**Work request**
Please filter the entries for the word "https" and copy every line that has it.

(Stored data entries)

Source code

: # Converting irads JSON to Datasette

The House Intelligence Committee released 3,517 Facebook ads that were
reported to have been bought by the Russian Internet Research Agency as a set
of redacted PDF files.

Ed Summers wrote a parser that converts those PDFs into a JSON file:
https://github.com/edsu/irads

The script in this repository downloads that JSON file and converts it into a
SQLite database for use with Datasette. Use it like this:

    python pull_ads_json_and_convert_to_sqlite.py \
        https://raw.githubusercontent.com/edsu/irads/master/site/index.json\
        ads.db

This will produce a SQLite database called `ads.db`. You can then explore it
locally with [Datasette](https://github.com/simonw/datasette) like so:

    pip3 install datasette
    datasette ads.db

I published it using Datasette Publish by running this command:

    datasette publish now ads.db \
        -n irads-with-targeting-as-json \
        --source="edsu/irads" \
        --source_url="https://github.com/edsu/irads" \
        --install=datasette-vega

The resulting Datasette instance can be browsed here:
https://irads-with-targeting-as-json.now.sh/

**Written solution**
https://github.com/edsu/irads
        https://raw.githubusercontent.com/edsu/irads/master/site/index.json\
locally with [Datasette](https://github.com/simonw/datasette) like so:
        --source_url="https://github.com/edsu/irads" \
https://irads-with-targeting-as-json.now.sh/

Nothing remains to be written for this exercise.